UAMS researcher lands $1.7 million grant to study bone health

by Talk Business & Politics staff ([email protected]) 306 views 

A researcher at the University of Arkansas for Medical Sciences (UAMS) has received a $1.7 million grant from the National Institutes of Health to study how physical activity improves bone health, with possible implications for bone loss from osteoporosis and aging.

Dr. Jinhu Xiong is an assistant professor in the Department of Orthopaedic Surgery in the UAMS College of Medicine, and is one of several researchers from various disciplines at UAMS focusing on bone science as part of the Center for Musculoskeletal Disease Research. Xiong received the five-year grant from the National Institute of Arthritis & Musculoskeletal & Skin Diseases.

About 54 million Americans have low bone mass. An estimated one in two women and one in four men over 50 break a bone because of osteoporosis.

Xiong began studying the underlying biological mechanisms behind bone health in 2008 as a Ph.D. student at UAMS.

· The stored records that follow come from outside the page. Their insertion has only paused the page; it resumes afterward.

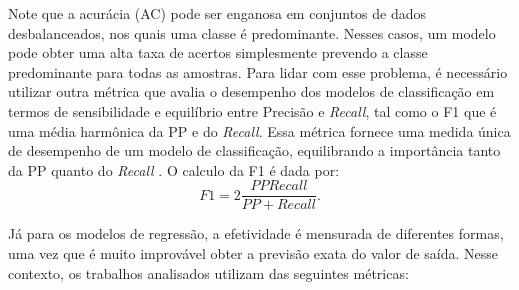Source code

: Note que a acurácia (AC) pode ser enganosa em conjuntos de dados desbalanceados, nos quais uma classe é predominante. Nesses casos, um modelo pode obter uma alta taxa de acertos simplesmente prevendo a classe predominante para todas as amostras. Para lidar com esse problema, é necessário utilizar outra métrica que avalia o desempenho dos modelos de classificação em termos de sensibilidade e equilíbrio entre Precisão e \textit{Recall}, tal como o \ac{F1} que é uma média harmônica da \ac{PP} e do \textit{Recall}. Essa métrica fornece uma medida única de desempenho de um modelo de classificação, equilibrando a importância tanto da \ac{PP} quanto do \textit{Recall} \cite{jiang2020improved}. O calculo da \ac{F1} é dada por: 
\begin{equation}
  \label{eq:F1}
  F1 = 2 \frac{PP  \textit{Recall}}{PP + \textit{Recall}}.
\end{equation}

Já para os modelos de regressão, a efetividade é mensurada de diferentes formas, uma vez que é muito improvável obter a previsão exata do valor de saída. Nesse contexto, os trabalhos analisados utilizam das seguintes métricas: 

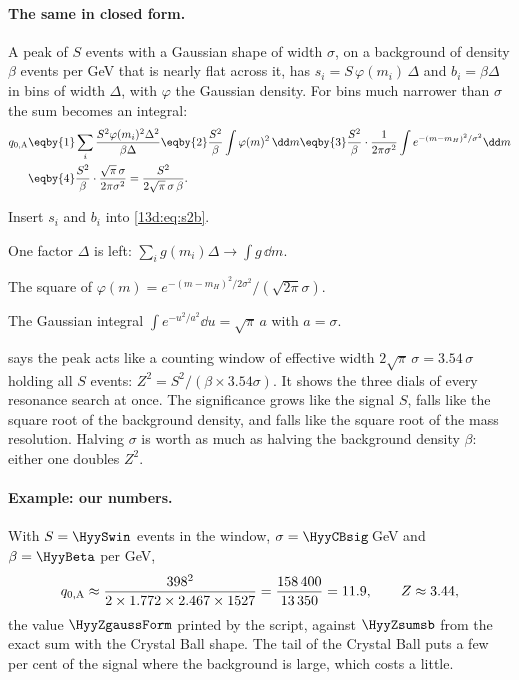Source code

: \paragraph{The same in closed form.}
A peak of $S$ events with a Gaussian shape of width $\sigma$, on a background of density
$\beta$ events per GeV that is nearly flat across it, has $s_i=S\,\varphi(m_i)\,\Delta$ and
$b_i=\beta\Delta$ in bins of width $\Delta$, with $\varphi$ the Gaussian density. For
bins much narrower than $\sigma$ the sum becomes an integral:
\begin{align}
  q_{0,\rm A}
  &\eqby{1} \sum_i\frac{S^2\varphi(m_i)^2\Delta^2}{\beta\Delta}
   \eqby{2} \frac{S^2}{\beta}\int\varphi(m)^2\,\dd m
   \eqby{3} \frac{S^2}{\beta}\cdot\frac{1}{2\pi\sigma^2}\int e^{-(m-m_H)^2/\sigma^2}\dd m
  \nonumber\\
  &\eqby{4} \frac{S^2}{\beta}\cdot\frac{\sqrt\pi\,\sigma}{2\pi\sigma^2}
   = \frac{S^2}{2\sqrt\pi\,\sigma\,\beta} .
  \label{13d:eq:zgauss}
\end{align}
\begin{explain}
  \item Insert $s_i$ and $b_i$ into \eqref{13d:eq:s2b}.
  \item One factor $\Delta$ is left: $\sum_i g(m_i)\Delta\to\int g\,\dd m$.
  \item The square of $\varphi(m)=e^{-(m-m_H)^2/2\sigma^2}/(\sqrt{2\pi}\sigma)$.
  \item The Gaussian integral $\int e^{-u^2/a^2}\dd u=\sqrt\pi\,a$ with $a=\sigma$.
\end{explain}
 says the peak acts like a counting window of effective width
$2\sqrt\pi\,\sigma=3.54\,\sigma$ holding all $S$ events: $Z^2=S^2/(\beta\times3.54\sigma)$.
It shows the three dials of every resonance search at once. The significance grows like
the signal $S$, falls like the square root of the background density, and falls like the
square root of the mass resolution. Halving $\sigma$ is worth as much as halving the background density $\beta$:
either one doubles $Z^2$.

\paragraph{Example: our numbers.}
With $S=\HyySwin$ events in the window, $\sigma=\HyyCBsig\,$GeV and $\beta=\HyyBeta$ per
GeV,
\[
  q_{0,\rm A}\approx\frac{398^2}{2\times1.772\times2.467\times1527}
  =\frac{158\,400}{13\,350}=11.9,\qquad Z\approx3.44,
\]
the value $\HyyZgaussForm$ printed by the script, against $\HyyZsumsb$ from the exact sum
with the Crystal Ball shape. The tail of the Crystal Ball puts a few per cent of the
signal where the background is large, which costs a little.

“Scientists have long understood there is a connection between bone size and strength related to physical activity,” Xiong said. “Reduced physical activity due to disability or long-term bed rest causes profound bone loss and increases the risk of fractures. As we age and become less active, we also tend to lose bone. Despite these correlations, what scientists don’t know is exactly how the skeleton senses and responds to changes in physical activity.”

One way researchers are working to understand bone loss is to focus on the interaction of bone cells called osteoblasts and osteoclasts. During the body’s normal cycles, osteoblasts build new bone and osteoclasts reabsorb old bone. When they are out of balance, osteoporosis or other conditions related to bone loss can develop.

Xiong’s dissertation centered around his groundbreaking finding that a particular type of cell buried within the bone matrix, called osteocytes, controls the formation of osteoclasts. Xiong’s research suggests these osteocytes are important for how the body senses and responds to physical activity.

This grant funding from the NIH will allow him to test his hypothesis about the connection between osteocytes and physical activity in a number of different ways.

By earning this $1.7 million grant from the NIH, Xiong moves into his career as a self-supporting scientist, and a spot will open in the Center for Musculoskeletal Disease Research for another early career scientist interested in bone research.